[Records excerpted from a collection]
────────────────

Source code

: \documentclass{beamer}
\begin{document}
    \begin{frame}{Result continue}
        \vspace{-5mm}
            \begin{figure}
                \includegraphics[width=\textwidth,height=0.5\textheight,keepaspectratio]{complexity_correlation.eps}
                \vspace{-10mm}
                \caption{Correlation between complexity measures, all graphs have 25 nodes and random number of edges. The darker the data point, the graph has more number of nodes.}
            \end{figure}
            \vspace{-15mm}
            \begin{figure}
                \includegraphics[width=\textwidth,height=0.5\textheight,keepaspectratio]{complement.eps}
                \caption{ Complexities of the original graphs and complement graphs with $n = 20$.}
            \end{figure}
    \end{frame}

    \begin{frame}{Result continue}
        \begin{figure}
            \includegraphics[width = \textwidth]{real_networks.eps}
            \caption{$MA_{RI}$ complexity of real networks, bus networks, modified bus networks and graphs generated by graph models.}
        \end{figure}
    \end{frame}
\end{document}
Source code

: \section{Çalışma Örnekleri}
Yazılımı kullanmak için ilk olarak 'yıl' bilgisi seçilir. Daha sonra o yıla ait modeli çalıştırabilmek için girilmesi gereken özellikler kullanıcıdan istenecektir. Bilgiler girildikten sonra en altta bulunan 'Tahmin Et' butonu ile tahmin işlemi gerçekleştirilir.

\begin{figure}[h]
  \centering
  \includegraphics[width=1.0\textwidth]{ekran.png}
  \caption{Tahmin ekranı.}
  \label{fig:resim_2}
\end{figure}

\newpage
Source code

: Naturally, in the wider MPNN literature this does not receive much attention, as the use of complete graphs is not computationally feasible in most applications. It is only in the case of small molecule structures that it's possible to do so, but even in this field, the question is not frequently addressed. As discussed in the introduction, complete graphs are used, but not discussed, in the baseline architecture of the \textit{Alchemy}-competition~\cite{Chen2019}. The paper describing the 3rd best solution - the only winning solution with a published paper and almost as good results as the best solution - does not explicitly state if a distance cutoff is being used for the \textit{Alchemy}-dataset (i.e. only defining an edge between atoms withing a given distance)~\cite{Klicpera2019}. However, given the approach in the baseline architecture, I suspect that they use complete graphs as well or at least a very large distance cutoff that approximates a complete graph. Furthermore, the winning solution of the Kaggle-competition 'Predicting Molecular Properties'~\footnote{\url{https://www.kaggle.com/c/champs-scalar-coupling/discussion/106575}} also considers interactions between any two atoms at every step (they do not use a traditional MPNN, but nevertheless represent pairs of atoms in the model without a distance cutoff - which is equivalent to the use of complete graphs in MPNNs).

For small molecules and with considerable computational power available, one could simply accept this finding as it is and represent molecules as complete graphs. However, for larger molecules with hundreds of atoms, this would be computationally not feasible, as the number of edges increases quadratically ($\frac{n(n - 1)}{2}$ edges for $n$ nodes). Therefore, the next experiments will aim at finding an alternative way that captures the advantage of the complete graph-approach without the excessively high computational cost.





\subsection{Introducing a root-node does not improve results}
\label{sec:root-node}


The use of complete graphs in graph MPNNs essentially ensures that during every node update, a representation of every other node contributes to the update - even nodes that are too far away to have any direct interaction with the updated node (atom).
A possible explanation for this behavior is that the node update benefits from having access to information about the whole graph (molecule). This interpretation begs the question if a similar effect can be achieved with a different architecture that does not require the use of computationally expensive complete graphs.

────────────────

- _WHAT IS BEING ASKED_:
Each entry above, in full, should be output exactly as it reads.

- _EXERCISE ANSWER_:
Source code

: \documentclass{beamer}
\begin{document}
    \begin{frame}{Result continue}
        \vspace{-5mm}
            \begin{figure}
                \includegraphics[width=\textwidth,height=0.5\textheight,keepaspectratio]{complexity_correlation.eps}
                \vspace{-10mm}
                \caption{Correlation between complexity measures, all graphs have 25 nodes and random number of edges. The darker the data point, the graph has more number of nodes.}
            \end{figure}
            \vspace{-15mm}
            \begin{figure}
                \includegraphics[width=\textwidth,height=0.5\textheight,keepaspectratio]{complement.eps}
                \caption{ Complexities of the original graphs and complement graphs with $n = 20$.}
            \end{figure}
    \end{frame}

    \begin{frame}{Result continue}
        \begin{figure}
            \includegraphics[width = \textwidth]{real_networks.eps}
            \caption{$MA_{RI}$ complexity of real networks, bus networks, modified bus networks and graphs generated by graph models.}
        \end{figure}
    \end{frame}
\end{document}
Source code

: \section{Çalışma Örnekleri}
Yazılımı kullanmak için ilk olarak 'yıl' bilgisi seçilir. Daha sonra o yıla ait modeli çalıştırabilmek için girilmesi gereken özellikler kullanıcıdan istenecektir. Bilgiler girildikten sonra en altta bulunan 'Tahmin Et' butonu ile tahmin işlemi gerçekleştirilir.

\begin{figure}[h]
  \centering
  \includegraphics[width=1.0\textwidth]{ekran.png}
  \caption{Tahmin ekranı.}
  \label{fig:resim_2}
\end{figure}

\newpage
Source code

: Naturally, in the wider MPNN literature this does not receive much attention, as the use of complete graphs is not computationally feasible in most applications. It is only in the case of small molecule structures that it's possible to do so, but even in this field, the question is not frequently addressed. As discussed in the introduction, complete graphs are used, but not discussed, in the baseline architecture of the \textit{Alchemy}-competition~\cite{Chen2019}. The paper describing the 3rd best solution - the only winning solution with a published paper and almost as good results as the best solution - does not explicitly state if a distance cutoff is being used for the \textit{Alchemy}-dataset (i.e. only defining an edge between atoms withing a given distance)~\cite{Klicpera2019}. However, given the approach in the baseline architecture, I suspect that they use complete graphs as well or at least a very large distance cutoff that approximates a complete graph. Furthermore, the winning solution of the Kaggle-competition 'Predicting Molecular Properties'~\footnote{\url{https://www.kaggle.com/c/champs-scalar-coupling/discussion/106575}} also considers interactions between any two atoms at every step (they do not use a traditional MPNN, but nevertheless represent pairs of atoms in the model without a distance cutoff - which is equivalent to the use of complete graphs in MPNNs).

For small molecules and with considerable computational power available, one could simply accept this finding as it is and represent molecules as complete graphs. However, for larger molecules with hundreds of atoms, this would be computationally not feasible, as the number of edges increases quadratically ($\frac{n(n - 1)}{2}$ edges for $n$ nodes). Therefore, the next experiments will aim at finding an alternative way that captures the advantage of the complete graph-approach without the excessively high computational cost.





\subsection{Introducing a root-node does not improve results}
\label{sec:root-node}


The use of complete graphs in graph MPNNs essentially ensures that during every node update, a representation of every other node contributes to the update - even nodes that are too far away to have any direct interaction with the updated node (atom).
A possible explanation for this behavior is that the node update benefits from having access to information about the whole graph (molecule). This interpretation begs the question if a similar effect can be achieved with a different architecture that does not require the use of computationally expensive complete graphs.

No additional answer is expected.